**Task prompt:** Return, word for word, only the lines of the data below that lie between the line with "sw-spine-001 | x3000c0h33s1 |" and the line with "2. Each spine", those two lines included.

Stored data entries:
=== Begin Enclosure ===

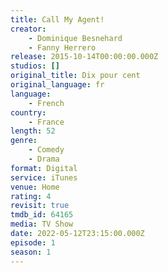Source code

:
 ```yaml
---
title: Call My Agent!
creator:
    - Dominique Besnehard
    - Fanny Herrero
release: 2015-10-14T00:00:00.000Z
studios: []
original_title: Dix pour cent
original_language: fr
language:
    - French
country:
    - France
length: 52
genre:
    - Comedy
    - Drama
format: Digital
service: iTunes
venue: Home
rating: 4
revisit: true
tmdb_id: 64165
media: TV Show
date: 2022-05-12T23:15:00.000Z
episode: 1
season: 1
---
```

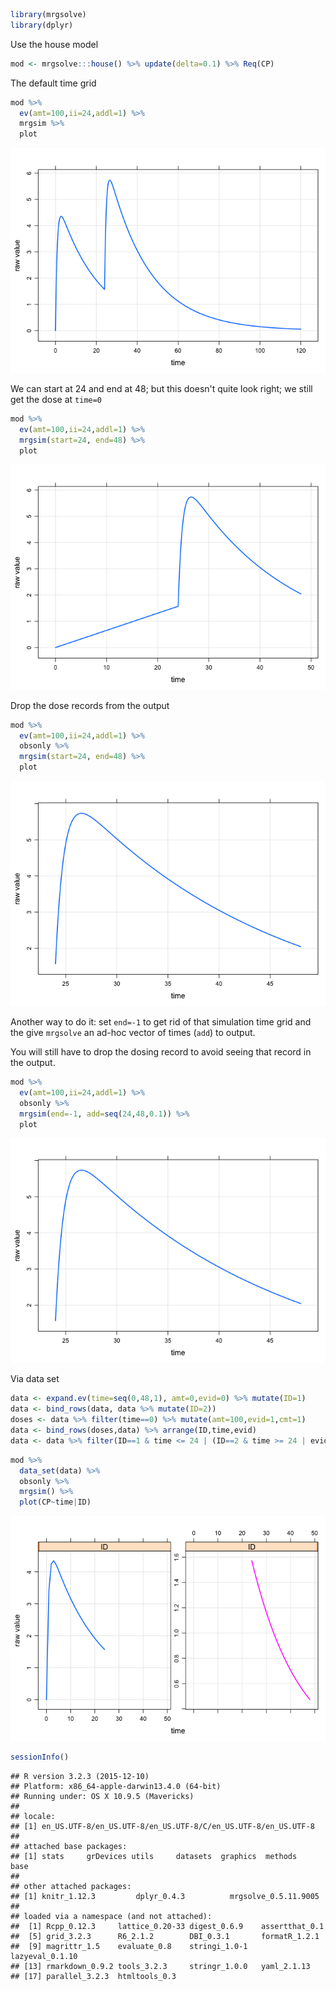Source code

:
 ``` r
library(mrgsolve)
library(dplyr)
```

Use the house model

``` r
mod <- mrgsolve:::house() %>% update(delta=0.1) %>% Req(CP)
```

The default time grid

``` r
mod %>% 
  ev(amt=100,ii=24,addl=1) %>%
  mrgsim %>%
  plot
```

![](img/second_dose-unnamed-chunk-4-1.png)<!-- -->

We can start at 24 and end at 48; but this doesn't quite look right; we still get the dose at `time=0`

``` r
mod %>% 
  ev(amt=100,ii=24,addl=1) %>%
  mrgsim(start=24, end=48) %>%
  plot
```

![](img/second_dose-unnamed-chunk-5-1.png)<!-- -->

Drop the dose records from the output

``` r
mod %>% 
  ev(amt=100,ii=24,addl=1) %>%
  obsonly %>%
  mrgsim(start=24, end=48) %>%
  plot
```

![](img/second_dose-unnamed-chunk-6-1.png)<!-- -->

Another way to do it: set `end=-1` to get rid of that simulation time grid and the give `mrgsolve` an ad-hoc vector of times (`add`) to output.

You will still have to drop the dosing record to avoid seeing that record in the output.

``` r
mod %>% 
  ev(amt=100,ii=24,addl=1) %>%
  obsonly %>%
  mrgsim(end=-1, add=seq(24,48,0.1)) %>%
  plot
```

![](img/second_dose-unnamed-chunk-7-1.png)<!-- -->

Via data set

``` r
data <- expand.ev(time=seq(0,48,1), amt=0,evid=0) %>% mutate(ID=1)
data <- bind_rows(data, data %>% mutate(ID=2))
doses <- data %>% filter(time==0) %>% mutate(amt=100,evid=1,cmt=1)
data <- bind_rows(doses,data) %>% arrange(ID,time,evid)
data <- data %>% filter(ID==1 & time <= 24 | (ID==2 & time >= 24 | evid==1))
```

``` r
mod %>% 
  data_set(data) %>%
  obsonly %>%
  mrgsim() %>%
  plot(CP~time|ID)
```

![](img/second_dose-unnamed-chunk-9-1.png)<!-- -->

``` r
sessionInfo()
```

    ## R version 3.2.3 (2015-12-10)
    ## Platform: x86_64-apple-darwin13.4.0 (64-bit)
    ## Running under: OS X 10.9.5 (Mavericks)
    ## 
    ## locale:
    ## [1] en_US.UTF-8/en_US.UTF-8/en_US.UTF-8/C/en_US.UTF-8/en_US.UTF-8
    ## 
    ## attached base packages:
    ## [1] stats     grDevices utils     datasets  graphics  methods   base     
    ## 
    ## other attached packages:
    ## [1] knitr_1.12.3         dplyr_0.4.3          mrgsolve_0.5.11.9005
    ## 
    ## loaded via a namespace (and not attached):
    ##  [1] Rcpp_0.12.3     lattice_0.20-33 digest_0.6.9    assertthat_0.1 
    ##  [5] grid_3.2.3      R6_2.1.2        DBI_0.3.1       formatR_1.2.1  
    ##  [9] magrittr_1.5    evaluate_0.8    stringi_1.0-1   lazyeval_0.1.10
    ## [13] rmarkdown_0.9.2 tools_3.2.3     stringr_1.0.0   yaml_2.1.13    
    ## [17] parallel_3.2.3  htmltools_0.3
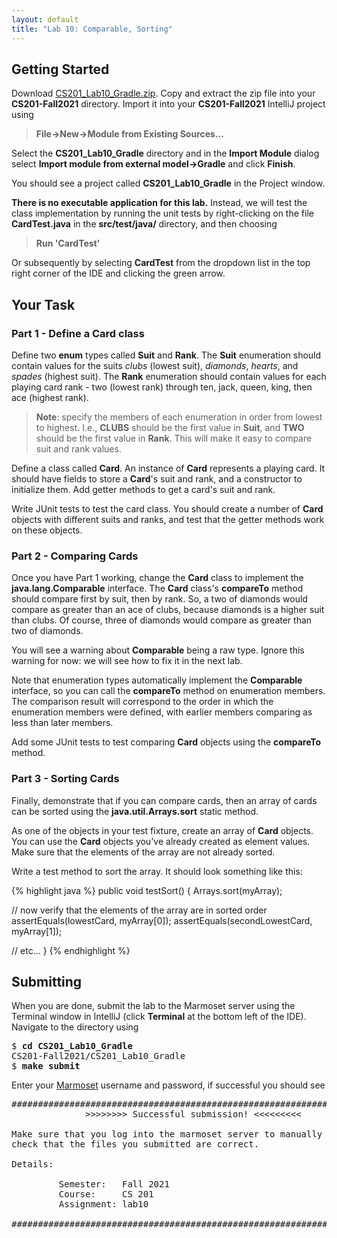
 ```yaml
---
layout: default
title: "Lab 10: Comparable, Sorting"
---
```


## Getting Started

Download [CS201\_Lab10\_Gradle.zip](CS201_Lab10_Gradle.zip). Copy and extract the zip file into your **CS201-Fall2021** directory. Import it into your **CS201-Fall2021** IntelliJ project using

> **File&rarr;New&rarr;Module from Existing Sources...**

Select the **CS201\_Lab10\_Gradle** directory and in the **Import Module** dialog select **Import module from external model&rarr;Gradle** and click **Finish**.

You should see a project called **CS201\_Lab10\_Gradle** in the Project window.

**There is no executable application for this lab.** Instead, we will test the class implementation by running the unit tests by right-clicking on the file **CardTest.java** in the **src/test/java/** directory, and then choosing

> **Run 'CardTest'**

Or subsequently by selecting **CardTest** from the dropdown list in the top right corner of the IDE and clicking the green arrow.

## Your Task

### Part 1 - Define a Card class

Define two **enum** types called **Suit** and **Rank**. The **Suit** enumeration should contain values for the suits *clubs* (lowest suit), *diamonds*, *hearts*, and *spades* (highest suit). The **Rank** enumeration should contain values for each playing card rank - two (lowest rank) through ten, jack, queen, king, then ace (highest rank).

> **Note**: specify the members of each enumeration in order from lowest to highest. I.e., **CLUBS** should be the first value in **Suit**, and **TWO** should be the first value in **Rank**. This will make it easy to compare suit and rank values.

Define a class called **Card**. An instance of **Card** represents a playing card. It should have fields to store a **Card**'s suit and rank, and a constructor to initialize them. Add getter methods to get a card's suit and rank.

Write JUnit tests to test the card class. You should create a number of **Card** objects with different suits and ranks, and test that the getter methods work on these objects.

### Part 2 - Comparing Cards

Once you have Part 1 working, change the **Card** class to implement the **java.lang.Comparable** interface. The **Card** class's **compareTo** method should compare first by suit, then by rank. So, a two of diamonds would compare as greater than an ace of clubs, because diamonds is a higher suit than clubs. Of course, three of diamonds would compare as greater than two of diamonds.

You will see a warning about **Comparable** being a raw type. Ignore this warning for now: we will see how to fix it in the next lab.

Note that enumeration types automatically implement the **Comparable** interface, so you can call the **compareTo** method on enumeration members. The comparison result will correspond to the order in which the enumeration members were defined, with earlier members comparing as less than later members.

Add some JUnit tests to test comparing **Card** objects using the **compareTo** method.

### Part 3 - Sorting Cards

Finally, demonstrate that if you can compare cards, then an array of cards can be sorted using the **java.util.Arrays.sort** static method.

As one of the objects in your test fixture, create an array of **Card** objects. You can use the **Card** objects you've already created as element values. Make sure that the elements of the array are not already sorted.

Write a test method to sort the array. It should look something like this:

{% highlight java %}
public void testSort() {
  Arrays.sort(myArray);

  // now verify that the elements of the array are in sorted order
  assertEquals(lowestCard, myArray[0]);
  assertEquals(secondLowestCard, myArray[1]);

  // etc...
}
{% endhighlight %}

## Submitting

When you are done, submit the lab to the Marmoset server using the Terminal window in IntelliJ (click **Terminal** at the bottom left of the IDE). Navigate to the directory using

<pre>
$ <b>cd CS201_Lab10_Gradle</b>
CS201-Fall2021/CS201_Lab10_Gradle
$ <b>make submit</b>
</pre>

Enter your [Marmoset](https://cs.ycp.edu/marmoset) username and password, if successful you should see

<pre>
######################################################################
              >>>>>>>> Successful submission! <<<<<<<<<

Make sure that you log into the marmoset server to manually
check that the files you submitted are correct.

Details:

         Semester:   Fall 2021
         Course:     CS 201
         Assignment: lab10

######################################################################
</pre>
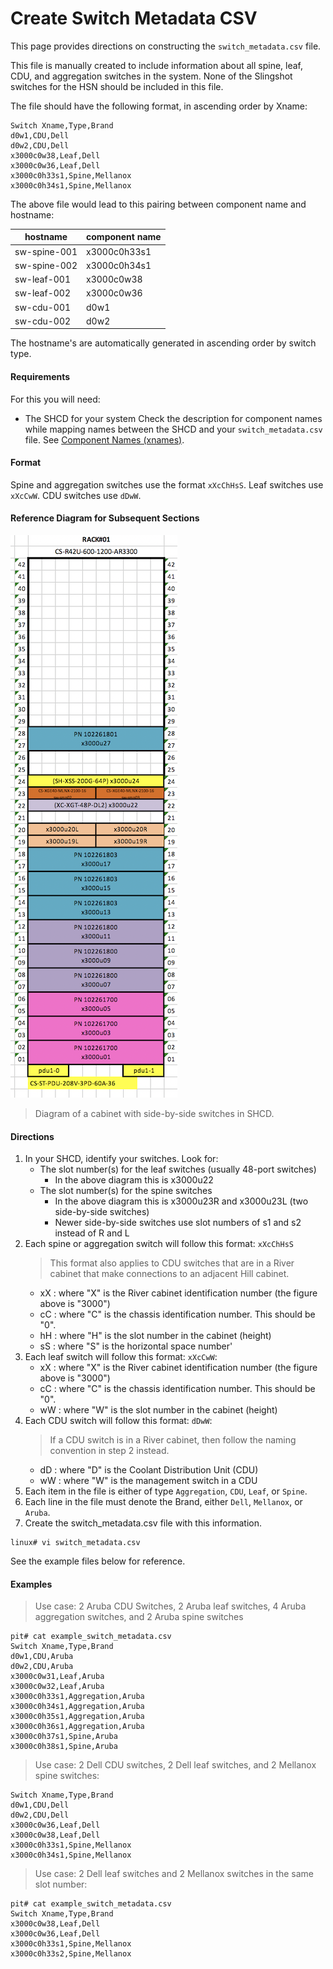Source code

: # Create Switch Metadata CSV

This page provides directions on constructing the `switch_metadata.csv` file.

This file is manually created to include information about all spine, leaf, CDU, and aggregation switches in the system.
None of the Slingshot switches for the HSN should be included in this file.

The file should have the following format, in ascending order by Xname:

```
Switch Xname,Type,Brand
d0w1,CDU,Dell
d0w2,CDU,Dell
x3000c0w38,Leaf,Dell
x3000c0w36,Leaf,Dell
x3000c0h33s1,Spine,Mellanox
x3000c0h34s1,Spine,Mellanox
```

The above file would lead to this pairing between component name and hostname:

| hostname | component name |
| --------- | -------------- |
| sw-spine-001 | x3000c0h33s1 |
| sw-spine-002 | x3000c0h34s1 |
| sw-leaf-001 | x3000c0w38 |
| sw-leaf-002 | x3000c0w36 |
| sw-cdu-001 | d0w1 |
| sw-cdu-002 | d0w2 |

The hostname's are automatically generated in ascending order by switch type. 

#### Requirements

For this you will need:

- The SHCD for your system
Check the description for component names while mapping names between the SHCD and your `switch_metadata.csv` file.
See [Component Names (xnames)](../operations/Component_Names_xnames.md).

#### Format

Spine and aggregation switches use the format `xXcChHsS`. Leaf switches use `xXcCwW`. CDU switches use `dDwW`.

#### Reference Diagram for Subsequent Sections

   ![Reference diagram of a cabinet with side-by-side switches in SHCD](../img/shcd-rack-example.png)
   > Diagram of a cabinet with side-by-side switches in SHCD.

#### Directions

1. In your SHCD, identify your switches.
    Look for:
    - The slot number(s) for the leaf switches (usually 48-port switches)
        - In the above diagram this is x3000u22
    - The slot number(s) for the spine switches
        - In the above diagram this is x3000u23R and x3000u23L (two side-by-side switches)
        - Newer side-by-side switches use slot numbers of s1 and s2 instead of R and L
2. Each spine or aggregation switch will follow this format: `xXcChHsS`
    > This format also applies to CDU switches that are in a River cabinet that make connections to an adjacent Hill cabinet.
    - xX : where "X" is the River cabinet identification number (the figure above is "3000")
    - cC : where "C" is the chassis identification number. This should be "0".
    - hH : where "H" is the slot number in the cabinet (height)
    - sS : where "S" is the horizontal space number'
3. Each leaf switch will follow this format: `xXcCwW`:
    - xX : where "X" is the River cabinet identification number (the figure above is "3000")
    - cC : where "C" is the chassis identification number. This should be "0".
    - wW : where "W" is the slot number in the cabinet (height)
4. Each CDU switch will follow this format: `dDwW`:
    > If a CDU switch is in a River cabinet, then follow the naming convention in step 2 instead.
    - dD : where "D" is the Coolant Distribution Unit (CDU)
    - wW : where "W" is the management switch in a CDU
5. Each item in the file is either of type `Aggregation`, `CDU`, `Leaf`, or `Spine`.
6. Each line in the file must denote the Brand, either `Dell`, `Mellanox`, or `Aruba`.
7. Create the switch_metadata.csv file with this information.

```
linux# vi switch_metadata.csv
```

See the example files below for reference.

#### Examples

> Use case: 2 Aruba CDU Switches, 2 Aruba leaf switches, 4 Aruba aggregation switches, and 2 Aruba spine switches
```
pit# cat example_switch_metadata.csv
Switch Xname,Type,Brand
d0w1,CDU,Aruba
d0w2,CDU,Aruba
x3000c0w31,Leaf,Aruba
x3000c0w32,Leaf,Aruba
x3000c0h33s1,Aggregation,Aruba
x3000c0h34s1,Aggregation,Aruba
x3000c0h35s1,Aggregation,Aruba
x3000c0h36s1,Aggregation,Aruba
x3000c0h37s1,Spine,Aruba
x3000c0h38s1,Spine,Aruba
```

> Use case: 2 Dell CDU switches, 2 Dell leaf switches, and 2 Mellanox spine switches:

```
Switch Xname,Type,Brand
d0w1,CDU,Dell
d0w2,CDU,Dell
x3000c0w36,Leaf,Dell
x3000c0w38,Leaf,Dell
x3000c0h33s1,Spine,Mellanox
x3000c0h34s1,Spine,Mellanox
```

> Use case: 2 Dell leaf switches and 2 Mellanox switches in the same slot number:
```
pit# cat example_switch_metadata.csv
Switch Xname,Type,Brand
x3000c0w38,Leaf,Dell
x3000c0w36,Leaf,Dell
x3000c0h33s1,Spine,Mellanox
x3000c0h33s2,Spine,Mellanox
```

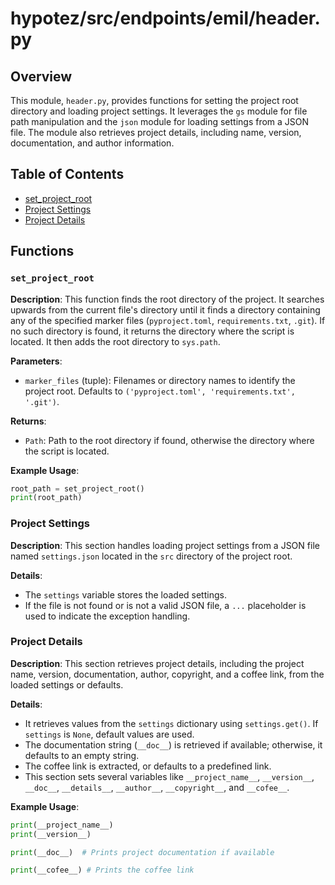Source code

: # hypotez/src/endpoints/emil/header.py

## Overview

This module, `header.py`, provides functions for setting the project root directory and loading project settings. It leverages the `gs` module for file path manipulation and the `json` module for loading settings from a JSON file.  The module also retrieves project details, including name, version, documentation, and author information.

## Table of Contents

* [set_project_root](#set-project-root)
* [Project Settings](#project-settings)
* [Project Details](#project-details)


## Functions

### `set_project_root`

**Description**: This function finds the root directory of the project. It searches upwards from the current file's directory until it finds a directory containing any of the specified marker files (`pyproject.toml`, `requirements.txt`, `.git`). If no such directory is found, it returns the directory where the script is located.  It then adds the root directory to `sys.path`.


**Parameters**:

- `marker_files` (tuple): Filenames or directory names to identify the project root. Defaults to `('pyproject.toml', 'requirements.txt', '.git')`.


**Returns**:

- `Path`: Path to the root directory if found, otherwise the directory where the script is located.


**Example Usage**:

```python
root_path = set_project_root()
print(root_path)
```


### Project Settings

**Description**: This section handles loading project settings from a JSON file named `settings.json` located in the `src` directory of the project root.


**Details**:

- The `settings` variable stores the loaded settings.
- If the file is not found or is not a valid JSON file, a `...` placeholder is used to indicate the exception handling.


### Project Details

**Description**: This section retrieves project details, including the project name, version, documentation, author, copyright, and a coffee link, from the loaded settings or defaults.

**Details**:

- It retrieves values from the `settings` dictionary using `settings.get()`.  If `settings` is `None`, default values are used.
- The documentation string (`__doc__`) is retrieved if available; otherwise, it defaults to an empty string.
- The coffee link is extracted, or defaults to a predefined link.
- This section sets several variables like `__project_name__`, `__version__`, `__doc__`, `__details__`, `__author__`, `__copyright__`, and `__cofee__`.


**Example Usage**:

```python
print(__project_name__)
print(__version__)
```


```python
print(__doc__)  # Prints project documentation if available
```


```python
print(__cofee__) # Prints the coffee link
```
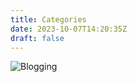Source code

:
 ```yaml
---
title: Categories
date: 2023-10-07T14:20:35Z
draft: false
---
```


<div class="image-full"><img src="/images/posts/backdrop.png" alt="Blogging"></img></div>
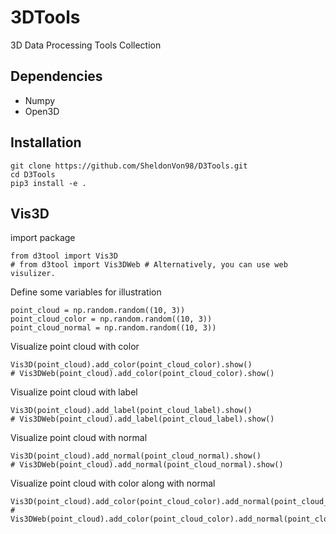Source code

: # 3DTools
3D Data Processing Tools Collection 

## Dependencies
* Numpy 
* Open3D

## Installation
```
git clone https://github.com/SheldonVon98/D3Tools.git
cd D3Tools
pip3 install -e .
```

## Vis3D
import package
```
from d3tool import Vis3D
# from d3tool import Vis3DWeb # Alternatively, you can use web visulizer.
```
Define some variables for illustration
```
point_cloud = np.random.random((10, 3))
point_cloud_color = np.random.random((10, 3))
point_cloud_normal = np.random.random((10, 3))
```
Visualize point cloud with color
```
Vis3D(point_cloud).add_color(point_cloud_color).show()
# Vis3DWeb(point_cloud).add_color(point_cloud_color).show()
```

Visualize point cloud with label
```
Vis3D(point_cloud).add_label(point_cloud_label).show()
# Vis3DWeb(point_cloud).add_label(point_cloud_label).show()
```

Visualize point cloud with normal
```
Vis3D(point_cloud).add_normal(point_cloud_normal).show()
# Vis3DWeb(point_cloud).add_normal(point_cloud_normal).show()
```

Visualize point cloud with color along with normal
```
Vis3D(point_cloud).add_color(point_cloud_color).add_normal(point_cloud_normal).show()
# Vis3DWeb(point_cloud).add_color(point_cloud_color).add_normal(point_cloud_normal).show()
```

=== End Enclosure ===

**Solution for this problem:**
| sw-spine-001 | x3000c0h33s1 |
| sw-spine-002 | x3000c0h34s1 |
| sw-leaf-001 | x3000c0w38 |
| sw-leaf-002 | x3000c0w36 |
| sw-cdu-001 | d0w1 |
| sw-cdu-002 | d0w2 |

The hostname's are automatically generated in ascending order by switch type. 

#### Requirements

For this you will need:

- The SHCD for your system
Check the description for component names while mapping names between the SHCD and your `switch_metadata.csv` file.
See [Component Names (xnames)](../operations/Component_Names_xnames.md).

#### Format

Spine and aggregation switches use the format `xXcChHsS`. Leaf switches use `xXcCwW`. CDU switches use `dDwW`.

#### Reference Diagram for Subsequent Sections

   ![Reference diagram of a cabinet with side-by-side switches in SHCD](../img/shcd-rack-example.png)
   > Diagram of a cabinet with side-by-side switches in SHCD.

#### Directions

1. In your SHCD, identify your switches.
    Look for:
    - The slot number(s) for the leaf switches (usually 48-port switches)
        - In the above diagram this is x3000u22
    - The slot number(s) for the spine switches
        - In the above diagram this is x3000u23R and x3000u23L (two side-by-side switches)
        - Newer side-by-side switches use slot numbers of s1 and s2 instead of R and L
2. Each spine or aggregation switch will follow this format: `xXcChHsS`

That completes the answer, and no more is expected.